Your right to submit observations

You can raise concerns or submit observations at two key stages:

  • Stage one (Notice of Intention): Before estimates are obtained, so you can challenge whether the work is necessary.
  • Stage two (Notice of Estimates): After estimates are received, allowing you to review the proposed costs and give feedback.

Your right to inspect estimates and documents

You have the right to:

  • Request and inspect the estimates your landlord has obtained.
  • Review other relevant documents, like work specifications and contractor details.
  • See how the contractor was chosen, especially if the most expensive option was selected.

Your right to challenge unreasonable costs

If you think the costs are too high or the work isn’t necessary, you can:

  • Challenge the charges at the First-tier Tribunal (Property Chamber).
  • Dispute whether the costs and work are reasonable.
  • Question if the landlord followed the correct consultation process.

Can a leaseholder object to a Section 20 notice?

Yes, as a leaseholder, you can object to a Section 20 notice by raising concerns during the consultation process. You can challenge the scope, necessity, or cost of the proposed work before any contracts are signed.

How to object

  • During stage one (Notice of Intention): You can submit observations about whether the work is necessary or if there are alternative solutions.
  • During stage two (Notice of Estimates): You can object to the cost of the works and suggest other contractors if you believe the quotes are too high.

Your landlord must consider all objections before proceeding. If you believe your concerns have been ignored or the costs are unreasonable, you can challenge the charges at the First-tier Tribunal (Property Chamber).
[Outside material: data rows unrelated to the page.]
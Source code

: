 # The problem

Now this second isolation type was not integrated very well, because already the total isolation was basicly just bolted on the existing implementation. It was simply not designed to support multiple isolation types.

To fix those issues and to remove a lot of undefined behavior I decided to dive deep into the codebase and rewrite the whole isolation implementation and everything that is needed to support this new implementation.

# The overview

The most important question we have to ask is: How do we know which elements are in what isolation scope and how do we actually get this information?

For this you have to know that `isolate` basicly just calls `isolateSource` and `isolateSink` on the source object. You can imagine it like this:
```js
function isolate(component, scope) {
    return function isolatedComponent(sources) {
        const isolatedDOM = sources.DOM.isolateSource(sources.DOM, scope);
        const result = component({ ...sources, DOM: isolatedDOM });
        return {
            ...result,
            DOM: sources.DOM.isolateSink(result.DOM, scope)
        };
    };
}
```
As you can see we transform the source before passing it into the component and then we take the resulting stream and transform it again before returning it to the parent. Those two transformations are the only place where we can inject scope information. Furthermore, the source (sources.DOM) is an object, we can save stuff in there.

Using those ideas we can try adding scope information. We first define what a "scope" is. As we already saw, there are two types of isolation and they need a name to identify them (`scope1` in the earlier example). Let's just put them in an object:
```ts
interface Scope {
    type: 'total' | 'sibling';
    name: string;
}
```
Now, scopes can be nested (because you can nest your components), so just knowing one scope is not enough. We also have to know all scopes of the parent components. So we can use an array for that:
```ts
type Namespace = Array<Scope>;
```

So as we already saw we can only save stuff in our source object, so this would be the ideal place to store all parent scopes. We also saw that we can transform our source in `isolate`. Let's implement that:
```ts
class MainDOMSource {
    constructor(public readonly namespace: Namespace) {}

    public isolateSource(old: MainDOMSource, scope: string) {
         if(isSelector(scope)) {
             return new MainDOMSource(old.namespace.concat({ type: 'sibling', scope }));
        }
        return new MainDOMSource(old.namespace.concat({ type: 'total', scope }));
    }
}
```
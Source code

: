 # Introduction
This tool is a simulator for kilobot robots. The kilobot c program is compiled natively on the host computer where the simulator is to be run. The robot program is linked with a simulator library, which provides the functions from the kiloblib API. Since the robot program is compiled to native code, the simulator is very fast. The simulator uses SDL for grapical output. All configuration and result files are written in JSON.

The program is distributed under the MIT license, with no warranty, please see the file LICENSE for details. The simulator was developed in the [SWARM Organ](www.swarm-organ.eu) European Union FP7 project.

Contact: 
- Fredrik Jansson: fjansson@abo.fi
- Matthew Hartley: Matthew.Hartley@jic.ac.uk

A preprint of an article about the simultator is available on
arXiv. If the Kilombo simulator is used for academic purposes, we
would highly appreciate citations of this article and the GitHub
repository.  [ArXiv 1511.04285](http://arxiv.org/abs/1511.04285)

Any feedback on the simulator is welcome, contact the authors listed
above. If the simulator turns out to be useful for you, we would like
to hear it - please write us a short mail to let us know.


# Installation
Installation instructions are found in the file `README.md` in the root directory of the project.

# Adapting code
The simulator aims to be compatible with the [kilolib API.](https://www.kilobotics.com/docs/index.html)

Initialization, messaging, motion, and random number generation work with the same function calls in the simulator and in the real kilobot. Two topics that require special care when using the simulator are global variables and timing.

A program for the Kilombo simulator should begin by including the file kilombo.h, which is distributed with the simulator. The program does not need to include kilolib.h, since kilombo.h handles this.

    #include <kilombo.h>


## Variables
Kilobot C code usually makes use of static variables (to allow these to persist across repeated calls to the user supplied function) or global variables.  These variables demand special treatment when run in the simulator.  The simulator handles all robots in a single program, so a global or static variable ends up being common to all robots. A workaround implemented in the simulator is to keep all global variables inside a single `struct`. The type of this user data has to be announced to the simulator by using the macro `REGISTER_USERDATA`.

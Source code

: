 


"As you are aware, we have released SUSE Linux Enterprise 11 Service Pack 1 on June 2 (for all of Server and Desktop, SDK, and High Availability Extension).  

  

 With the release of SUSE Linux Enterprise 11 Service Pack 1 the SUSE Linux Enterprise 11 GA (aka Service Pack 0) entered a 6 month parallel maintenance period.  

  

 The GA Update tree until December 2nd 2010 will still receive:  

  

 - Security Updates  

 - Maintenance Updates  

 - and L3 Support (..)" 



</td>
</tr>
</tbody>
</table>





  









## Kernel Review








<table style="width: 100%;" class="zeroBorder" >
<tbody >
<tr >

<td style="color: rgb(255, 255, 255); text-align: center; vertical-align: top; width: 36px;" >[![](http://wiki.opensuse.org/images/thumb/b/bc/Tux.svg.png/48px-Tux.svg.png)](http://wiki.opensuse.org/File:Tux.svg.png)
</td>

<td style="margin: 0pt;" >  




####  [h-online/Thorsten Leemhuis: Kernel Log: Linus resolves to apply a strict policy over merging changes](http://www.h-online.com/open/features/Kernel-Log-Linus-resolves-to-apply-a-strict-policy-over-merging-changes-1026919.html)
While you can’t stop essential works from going ahead, your objections may influence the scope, cost, or contractor selection.

FAQs

The landlord or managing agent is responsible for arranging major works on the building. This includes essential maintenance, repairs, and improvements. However, as a leaseholder, you’ll usually share the costs through service charges. If the total contribution per leaseholder exceeds £250, the landlord must follow the Section 20 consultation process. This ensures transparency and gives you a chance to review the work and costs before anything is finalised.

If you’re a landlord or managing agent, you must serve three formal notices to leaseholders:

  1. Notice of Intention: Informs leaseholders about the proposed works and allows them to comment.
  2. Notice of Estimates: Provides at least two estimates and invites further feedback.
  3. Notice of Award of Contract: Required if the chosen contractor didn’t submit the lowest bid, explaining why they were selected.

There’s no fixed expiry date for a Section 20 notice, but the consultation must be meaningful and timely. If there’s a long delay between the notice and the work starting, leaseholders could argue that the consultation is outdated and challenge the costs. Landlords should ensure work begins reasonably soon after completing the process to avoid disputes.

If a landlord fails to serve Section 20 notices, they may not be able to recover more than £250 per leaseholder—even if the actual cost is much higher. Leaseholders can challenge the charges at the First-tier Tribunal (Property Chamber), and the tribunal may limit the recoverable costs. To avoid financial loss and legal disputes, landlords must follow the consultation process correctly.

Disclaimer:

The sole purpose of this article is to provide guidance on the issues covered. This article is not intended to give legal advice, and, accordingly, it should not be relied upon. It should not be regarded as a comprehensive statement of the law and/or market practice in this area. We make no claims as to the completeness or accuracy of the information contained herein or in the links which were live at the date of publication. You should not act upon (or should refrain from acting upon) information in this publication without first seeking specific legal and/or specialist advice. Arthur J. Gallagher Insurance Brokers Limited accepts no liability for any inaccuracy, omission or mistake in this publication, nor will we be responsible for any loss which may be suffered as a result of any person relying on the information contained herein.